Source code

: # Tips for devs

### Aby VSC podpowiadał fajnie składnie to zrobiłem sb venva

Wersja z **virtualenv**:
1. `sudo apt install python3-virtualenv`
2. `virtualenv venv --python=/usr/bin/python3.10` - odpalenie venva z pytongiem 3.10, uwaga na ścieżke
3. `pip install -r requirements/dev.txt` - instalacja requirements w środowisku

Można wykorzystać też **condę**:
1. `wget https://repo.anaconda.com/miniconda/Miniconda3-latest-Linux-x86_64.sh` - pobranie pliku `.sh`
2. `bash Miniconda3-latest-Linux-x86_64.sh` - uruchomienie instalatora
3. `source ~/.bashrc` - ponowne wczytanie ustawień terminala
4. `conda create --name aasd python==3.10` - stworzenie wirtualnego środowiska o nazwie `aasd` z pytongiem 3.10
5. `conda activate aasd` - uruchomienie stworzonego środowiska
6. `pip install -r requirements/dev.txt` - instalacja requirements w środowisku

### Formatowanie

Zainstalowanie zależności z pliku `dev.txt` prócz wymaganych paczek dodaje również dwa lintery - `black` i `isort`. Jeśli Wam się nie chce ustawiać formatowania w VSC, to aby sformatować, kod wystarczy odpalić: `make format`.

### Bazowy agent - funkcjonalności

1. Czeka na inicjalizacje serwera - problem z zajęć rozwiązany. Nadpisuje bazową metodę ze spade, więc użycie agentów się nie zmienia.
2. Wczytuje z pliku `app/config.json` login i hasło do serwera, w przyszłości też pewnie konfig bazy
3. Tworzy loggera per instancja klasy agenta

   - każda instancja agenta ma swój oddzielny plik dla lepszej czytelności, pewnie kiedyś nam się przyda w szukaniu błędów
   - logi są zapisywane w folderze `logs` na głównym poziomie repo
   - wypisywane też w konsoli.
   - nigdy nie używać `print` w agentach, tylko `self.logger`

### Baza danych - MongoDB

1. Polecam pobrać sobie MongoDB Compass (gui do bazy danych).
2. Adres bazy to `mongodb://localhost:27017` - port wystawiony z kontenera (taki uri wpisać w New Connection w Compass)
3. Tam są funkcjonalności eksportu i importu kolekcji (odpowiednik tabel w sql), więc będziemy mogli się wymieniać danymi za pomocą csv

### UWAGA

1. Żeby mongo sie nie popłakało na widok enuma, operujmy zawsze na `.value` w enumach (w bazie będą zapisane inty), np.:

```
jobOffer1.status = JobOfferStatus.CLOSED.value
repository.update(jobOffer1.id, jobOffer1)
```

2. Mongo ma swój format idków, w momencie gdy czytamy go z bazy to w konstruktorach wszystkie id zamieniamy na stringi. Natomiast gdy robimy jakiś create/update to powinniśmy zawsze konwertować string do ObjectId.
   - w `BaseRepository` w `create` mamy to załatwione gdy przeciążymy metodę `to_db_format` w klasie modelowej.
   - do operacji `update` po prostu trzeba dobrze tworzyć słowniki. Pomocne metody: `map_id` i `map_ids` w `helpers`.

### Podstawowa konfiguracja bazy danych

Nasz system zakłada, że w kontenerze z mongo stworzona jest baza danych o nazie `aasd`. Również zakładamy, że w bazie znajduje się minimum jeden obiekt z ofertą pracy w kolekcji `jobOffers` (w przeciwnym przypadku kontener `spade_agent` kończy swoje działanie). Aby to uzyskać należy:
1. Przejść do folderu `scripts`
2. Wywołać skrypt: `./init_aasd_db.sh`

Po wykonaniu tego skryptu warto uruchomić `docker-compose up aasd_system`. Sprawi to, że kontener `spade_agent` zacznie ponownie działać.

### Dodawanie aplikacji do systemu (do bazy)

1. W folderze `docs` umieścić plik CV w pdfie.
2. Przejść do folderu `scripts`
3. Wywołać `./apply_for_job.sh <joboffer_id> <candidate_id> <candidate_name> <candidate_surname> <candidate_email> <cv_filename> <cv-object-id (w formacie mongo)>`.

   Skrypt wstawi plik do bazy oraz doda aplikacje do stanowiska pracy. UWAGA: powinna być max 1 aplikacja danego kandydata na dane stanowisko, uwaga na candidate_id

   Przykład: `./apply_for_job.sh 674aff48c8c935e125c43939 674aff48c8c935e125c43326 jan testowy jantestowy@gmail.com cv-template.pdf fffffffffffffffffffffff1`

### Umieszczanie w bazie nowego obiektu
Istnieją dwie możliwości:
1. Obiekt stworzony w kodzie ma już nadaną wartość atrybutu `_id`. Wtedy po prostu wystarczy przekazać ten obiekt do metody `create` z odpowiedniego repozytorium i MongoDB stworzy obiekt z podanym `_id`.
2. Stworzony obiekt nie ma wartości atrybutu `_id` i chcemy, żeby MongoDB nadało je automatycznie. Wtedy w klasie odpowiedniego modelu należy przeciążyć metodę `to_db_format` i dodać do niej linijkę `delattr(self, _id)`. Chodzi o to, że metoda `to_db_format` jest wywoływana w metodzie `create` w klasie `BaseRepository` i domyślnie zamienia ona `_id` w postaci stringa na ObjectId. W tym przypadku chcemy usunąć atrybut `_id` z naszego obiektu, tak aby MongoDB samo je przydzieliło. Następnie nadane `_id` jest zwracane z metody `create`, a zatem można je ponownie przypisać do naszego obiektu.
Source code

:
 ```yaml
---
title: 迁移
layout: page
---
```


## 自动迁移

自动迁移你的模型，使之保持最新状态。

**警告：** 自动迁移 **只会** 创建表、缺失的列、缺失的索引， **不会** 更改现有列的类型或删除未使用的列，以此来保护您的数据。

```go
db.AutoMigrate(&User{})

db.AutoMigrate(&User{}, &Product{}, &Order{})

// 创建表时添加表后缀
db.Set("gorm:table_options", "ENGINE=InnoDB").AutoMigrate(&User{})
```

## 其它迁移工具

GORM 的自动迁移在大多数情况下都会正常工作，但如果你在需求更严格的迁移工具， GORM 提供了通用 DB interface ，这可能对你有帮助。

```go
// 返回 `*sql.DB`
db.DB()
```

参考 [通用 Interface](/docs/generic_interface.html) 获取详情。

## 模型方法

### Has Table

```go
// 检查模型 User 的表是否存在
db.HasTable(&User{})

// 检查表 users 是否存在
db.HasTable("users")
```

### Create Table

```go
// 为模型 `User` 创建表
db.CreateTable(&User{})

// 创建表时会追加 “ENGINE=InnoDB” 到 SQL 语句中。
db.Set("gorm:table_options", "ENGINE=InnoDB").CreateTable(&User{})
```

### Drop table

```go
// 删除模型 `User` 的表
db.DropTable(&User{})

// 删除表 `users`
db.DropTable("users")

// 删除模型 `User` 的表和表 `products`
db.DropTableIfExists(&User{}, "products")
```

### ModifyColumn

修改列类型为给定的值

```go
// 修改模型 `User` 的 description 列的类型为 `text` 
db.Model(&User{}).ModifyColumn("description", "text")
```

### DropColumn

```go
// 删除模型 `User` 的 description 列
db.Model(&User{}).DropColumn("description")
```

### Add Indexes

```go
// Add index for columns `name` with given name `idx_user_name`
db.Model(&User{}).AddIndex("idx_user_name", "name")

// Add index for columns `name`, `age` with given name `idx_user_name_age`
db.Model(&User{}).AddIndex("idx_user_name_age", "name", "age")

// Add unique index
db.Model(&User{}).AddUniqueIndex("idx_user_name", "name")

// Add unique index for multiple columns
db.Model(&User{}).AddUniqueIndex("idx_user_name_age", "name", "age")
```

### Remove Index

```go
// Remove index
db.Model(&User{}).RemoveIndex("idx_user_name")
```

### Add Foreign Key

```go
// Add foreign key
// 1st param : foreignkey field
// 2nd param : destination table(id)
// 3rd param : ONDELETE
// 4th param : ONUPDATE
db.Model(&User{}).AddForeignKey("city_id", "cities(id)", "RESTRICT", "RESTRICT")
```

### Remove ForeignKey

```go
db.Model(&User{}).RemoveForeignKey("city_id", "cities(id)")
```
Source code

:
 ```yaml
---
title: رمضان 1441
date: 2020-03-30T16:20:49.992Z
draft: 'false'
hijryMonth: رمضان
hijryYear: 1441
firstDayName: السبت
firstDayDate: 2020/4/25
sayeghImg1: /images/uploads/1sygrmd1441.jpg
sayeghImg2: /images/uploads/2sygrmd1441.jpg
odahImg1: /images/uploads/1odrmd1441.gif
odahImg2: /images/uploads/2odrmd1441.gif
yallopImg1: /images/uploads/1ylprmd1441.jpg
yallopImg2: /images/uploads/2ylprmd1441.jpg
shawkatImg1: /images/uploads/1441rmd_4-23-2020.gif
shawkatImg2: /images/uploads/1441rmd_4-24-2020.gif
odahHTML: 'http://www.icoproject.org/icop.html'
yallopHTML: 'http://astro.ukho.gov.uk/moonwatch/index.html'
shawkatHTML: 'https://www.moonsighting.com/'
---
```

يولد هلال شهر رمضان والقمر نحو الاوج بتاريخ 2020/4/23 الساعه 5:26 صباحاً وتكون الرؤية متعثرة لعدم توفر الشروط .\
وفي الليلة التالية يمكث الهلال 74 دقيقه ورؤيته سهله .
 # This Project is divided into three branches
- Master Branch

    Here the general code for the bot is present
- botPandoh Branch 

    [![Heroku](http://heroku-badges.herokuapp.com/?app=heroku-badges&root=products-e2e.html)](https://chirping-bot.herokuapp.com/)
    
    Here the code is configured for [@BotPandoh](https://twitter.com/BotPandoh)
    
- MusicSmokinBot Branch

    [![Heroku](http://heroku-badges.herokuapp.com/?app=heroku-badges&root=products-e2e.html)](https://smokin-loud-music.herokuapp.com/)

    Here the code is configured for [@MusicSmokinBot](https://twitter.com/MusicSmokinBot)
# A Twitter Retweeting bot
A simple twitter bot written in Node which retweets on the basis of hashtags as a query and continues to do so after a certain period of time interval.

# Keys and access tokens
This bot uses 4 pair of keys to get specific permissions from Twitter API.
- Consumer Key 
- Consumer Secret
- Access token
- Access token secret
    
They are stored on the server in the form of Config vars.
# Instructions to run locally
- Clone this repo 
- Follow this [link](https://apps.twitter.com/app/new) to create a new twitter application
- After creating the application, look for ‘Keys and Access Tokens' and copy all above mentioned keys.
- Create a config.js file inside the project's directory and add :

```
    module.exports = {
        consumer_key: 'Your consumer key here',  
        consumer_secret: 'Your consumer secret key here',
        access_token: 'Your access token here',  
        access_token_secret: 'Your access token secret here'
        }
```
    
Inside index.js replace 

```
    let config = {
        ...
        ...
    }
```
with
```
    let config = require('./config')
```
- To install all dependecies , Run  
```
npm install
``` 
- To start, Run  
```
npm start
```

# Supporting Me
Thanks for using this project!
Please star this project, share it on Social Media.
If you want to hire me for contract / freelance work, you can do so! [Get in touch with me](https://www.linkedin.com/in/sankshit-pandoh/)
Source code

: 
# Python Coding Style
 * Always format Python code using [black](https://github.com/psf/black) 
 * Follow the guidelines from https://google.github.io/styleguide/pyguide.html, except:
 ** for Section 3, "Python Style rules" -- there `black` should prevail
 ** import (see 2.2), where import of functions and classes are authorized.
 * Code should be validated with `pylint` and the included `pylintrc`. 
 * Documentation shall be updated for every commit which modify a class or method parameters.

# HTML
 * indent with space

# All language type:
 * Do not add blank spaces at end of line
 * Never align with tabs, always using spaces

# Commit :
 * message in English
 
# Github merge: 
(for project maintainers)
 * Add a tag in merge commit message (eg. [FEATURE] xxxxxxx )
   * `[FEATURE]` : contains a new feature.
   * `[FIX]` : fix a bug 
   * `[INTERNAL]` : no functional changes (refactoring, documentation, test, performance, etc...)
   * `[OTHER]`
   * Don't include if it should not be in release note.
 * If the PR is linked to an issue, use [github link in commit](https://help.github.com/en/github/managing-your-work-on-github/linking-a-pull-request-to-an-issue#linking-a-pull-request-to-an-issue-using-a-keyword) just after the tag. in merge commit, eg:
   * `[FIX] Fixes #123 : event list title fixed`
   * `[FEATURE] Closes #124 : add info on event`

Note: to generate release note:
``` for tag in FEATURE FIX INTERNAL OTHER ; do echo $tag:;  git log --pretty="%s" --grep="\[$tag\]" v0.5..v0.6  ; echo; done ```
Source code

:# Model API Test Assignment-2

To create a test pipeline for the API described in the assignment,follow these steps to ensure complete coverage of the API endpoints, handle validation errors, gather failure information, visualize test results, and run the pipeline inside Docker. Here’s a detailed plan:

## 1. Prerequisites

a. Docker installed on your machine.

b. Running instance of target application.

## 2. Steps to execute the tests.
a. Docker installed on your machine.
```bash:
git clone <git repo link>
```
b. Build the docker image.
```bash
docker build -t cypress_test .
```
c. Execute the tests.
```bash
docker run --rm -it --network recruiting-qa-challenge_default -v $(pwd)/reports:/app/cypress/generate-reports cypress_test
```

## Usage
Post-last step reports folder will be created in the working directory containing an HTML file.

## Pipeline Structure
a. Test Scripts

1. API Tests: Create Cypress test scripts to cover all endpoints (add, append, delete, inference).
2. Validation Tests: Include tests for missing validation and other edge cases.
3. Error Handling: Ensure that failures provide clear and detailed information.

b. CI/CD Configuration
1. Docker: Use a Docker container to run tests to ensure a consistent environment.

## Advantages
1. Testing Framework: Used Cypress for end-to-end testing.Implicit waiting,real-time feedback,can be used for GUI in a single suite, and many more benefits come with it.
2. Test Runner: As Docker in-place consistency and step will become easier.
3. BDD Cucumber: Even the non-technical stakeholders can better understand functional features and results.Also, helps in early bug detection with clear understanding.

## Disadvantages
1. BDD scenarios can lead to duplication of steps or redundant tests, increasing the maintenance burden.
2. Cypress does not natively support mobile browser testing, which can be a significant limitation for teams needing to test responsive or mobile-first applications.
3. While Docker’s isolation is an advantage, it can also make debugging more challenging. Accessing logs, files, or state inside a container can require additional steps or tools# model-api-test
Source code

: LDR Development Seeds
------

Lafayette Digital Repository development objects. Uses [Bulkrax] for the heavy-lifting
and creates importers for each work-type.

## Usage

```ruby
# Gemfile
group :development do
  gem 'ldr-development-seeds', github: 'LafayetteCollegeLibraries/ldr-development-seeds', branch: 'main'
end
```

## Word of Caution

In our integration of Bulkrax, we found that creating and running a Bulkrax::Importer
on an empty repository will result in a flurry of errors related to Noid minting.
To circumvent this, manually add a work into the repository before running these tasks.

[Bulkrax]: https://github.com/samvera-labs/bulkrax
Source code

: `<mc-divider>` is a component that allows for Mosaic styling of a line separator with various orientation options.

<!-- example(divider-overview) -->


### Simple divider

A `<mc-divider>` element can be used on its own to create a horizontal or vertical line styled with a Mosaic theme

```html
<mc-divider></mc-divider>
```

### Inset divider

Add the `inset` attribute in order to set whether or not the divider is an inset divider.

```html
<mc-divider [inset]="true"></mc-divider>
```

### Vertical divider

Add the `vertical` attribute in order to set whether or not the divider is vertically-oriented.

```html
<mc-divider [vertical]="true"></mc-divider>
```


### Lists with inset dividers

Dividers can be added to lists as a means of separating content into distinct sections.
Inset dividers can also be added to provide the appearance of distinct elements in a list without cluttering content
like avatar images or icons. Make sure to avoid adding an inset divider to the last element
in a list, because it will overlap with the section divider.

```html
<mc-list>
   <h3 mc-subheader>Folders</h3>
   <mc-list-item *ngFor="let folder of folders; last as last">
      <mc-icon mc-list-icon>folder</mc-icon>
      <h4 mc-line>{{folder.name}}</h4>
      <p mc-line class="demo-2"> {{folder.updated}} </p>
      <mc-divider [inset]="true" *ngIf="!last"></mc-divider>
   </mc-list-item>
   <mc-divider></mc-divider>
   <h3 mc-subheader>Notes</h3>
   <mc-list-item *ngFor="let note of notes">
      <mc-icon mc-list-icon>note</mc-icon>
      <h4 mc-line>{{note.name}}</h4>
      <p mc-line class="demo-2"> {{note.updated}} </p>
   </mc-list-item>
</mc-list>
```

··········

▸ Work to be completed:
Up to and including the line with "uruchomienie stworzonego środowiska", repeat the entries exactly, beginning at their first line.

▸ Your response:
Source code

: # Tips for devs

### Aby VSC podpowiadał fajnie składnie to zrobiłem sb venva

Wersja z **virtualenv**:
1. `sudo apt install python3-virtualenv`
2. `virtualenv venv --python=/usr/bin/python3.10` - odpalenie venva z pytongiem 3.10, uwaga na ścieżke
3. `pip install -r requirements/dev.txt` - instalacja requirements w środowisku

Można wykorzystać też **condę**:
1. `wget https://repo.anaconda.com/miniconda/Miniconda3-latest-Linux-x86_64.sh` - pobranie pliku `.sh`
2. `bash Miniconda3-latest-Linux-x86_64.sh` - uruchomienie instalatora
3. `source ~/.bashrc` - ponowne wczytanie ustawień terminala
4. `conda create --name aasd python==3.10` - stworzenie wirtualnego środowiska o nazwie `aasd` z pytongiem 3.10
5. `conda activate aasd` - uruchomienie stworzonego środowiska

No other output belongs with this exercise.